In der Frankfurter Rundschau und der Berliner Zeitung log Christian Bommarius unter dem Titel »Syrien und den Linken (sic!). Damals wie heute« am 14. Januar 2011: »Sechs linke Bundestagsabgeordnete verbrüdern sich öffentlich mit dem Massenmörder Assad – eine Fortsetzung ihres antisemitischen Treibens.« Seine Forderung: »Die Linkspartei muß sie endlich vertreiben.« junge Welt dokumentiert eine Erklärung des Hamburger Völkerrechtlers und früheren Linke-Bundestagsabgeordneten Norman Paech.

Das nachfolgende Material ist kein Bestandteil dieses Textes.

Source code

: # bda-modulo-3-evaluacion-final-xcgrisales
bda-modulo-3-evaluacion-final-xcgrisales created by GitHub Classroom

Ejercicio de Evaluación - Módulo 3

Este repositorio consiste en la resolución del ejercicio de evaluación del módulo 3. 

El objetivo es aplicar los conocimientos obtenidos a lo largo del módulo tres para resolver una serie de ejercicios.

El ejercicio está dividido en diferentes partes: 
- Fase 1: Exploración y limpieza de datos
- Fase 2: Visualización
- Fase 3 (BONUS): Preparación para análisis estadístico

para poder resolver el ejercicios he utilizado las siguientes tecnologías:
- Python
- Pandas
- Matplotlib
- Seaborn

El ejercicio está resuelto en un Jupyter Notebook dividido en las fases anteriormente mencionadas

Herr Bommarius von der Frankfurter Rundschau und der Berliner Zeitung wirft einigen Abgeordneten der Linksfraktion im Bundestag und mir vor, mit unserer Unterschrift unter den Aufruf »Kriegsvorbereitung stoppen! Embargo beenden! Solidarität mit den Völkern Irans und Syriens!« Wir hätten uns »öffentlich mit dem Massenmörder Assad verbrüdert« und der »antisemitischen Hamas« unsere Solidarität bekundet – »in kommunistischen Gruppen gestählt und in Antisemitismus gehärtet«. Ein ganzer Eimer politischen Unflats wird über uns ausgeleert aber kein Wort über unser Anliegen, vor der drohenden Kriegsgefahr für die Völker Irans und Syriens durch die Eskalation der Embargopolitik und die permanenten Kriegsdrohungen zu warnen.

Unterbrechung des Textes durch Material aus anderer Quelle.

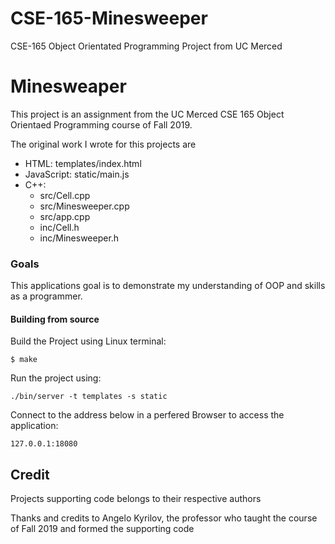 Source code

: # CSE-165-Minesweeper
CSE-165 Object Orientated Programming Project from UC Merced
<!DOCTYPE html><html><head><meta charset="utf-8"><title>Minesweeper.md</title><style></style></head><body id="preview">
<h1 class="code-line" data-line-start=0 data-line-end=1><a id="Minesweaper_0"></a>Minesweaper</h1>
<p class="has-line-data" data-line-start="2" data-line-end="3">This project is an assignment from the UC Merced CSE 165 Object Orientaed Programming course of Fall 2019.</p>
<p class="has-line-data" data-line-start="4" data-line-end="5">The original work I wrote for this projects are</p>
<ul>
<li class="has-line-data" data-line-start="5" data-line-end="6">HTML: templates/index.html</li>
<li class="has-line-data" data-line-start="6" data-line-end="7">JavaScript: static/main.js</li>
<li class="has-line-data" data-line-start="7" data-line-end="14">C++:
<ul>
<li class="has-line-data" data-line-start="8" data-line-end="9">src/Cell.cpp</li>
<li class="has-line-data" data-line-start="9" data-line-end="10">src/Minesweeper.cpp</li>
<li class="has-line-data" data-line-start="10" data-line-end="11">src/app.cpp</li>
<li class="has-line-data" data-line-start="11" data-line-end="12">inc/Cell.h</li>
<li class="has-line-data" data-line-start="12" data-line-end="14">inc/Minesweeper.h</li>
</ul>
</li>
</ul>
<h3 class="code-line" data-line-start=14 data-line-end=15><a id="Goals_14"></a>Goals</h3>
<p class="has-line-data" data-line-start="15" data-line-end="16">This applications goal is to demonstrate my understanding of OOP and skills as a programmer.</p>
<h4 class="code-line" data-line-start=17 data-line-end=18><a id="Building_from_source_17"></a>Building from source</h4>
<p class="has-line-data" data-line-start="18" data-line-end="19">Build the Project using Linux terminal:</p>
<pre><code class="has-line-data" data-line-start="20" data-line-end="22" class="language-sh">$ make
</code></pre>
<p class="has-line-data" data-line-start="22" data-line-end="23">Run the project using:</p>
<pre><code class="has-line-data" data-line-start="24" data-line-end="26" class="language-sh">./bin/server -t templates <span class="hljs-operator">-s</span> static
</code></pre>
<p class="has-line-data" data-line-start="26" data-line-end="27">Connect to the address below in a perfered Browser to access the application:</p>
<pre><code class="has-line-data" data-line-start="28" data-line-end="30" class="language-sh"><span class="hljs-number">127.0</span>.<span class="hljs-number">0.1</span>:<span class="hljs-number">18080</span>
</code></pre>
<h2 class="code-line" data-line-start=31 data-line-end=32><a id="Credit_31"></a>Credit</h2>
<p class="has-line-data" data-line-start="33" data-line-end="34">Projects supporting code belongs to their respective authors</p>
<p class="has-line-data" data-line-start="35" data-line-end="36">Thanks and credits to Angelo Kyrilov, the professor who taught the course of Fall 2019 and formed the supporting code</p>
</body></html>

Warum wird verschwiegen, daß wir in der vergangenen wie auch der jetzigen Legislaturperiode immer wieder die endemische Folterpraxis und die offenen Menschenrechtsverletzungen der beiden Regimes kritisiert haben? Mit solchen Regierungen hat es bei uns nie eine Solidarität gegeben und wird es auch nicht geben – darüber gab es nie Zweifel. Solidarität fordern wir ein mit den Völkern Irans und Syriens, die nachweisbar am meisten unter den Embargos leiden. Und wenn wir von den NATO-Staaten fordern, die politischen Realitäten im Gazastreifen anzuerkennen und ihre Unterstützung für die israelische Boykottpolitik aufzugeben, so hat das nichts mit Solidarität mit der Hamas, sondern mit Solidarität für die notleidende Bevölkerung zu tun. Der Vorwurf des Antisemitismus ist ohnehin zur billigen Münze verkommen.

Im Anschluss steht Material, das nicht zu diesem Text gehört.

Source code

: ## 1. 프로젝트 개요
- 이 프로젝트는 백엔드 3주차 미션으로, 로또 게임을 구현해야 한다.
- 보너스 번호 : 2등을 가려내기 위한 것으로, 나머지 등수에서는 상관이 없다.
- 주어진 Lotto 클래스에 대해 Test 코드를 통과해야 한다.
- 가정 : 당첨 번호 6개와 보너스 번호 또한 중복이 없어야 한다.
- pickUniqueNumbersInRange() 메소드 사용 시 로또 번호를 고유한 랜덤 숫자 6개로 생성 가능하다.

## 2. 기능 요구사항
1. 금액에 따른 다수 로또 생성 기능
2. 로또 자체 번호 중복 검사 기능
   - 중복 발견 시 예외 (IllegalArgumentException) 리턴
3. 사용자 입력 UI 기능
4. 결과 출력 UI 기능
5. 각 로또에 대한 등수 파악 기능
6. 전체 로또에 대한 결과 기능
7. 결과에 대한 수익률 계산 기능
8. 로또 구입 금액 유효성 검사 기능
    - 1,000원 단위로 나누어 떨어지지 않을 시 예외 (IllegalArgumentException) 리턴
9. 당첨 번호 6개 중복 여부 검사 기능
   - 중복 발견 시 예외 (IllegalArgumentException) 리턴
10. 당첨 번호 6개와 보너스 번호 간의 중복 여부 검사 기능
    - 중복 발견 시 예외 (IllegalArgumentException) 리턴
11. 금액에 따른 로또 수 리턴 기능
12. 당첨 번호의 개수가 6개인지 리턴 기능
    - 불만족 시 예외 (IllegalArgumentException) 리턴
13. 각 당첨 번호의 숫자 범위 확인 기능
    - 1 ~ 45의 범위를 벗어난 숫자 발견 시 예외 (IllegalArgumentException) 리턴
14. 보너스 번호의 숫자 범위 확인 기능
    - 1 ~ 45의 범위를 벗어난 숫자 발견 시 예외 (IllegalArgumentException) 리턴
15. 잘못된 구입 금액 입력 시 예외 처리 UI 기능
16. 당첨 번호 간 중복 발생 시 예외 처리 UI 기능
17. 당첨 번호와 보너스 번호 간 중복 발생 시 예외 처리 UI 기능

Warum wird verschwiegen, daß der Krieg gegen Libyen nach Angaben des neuen Gesundheitsministeriums und des Übergangsrats etwa 40000 Tote, zahllose Verletzte und Vertriebene gekostet hat? War das die Beseitigung Ghaddafis wert? Sollte das das Vorbild für weitere Kriege werden? Und könnte das der Preis für die Beseitigung Assads oder Ahmadinedschads sein?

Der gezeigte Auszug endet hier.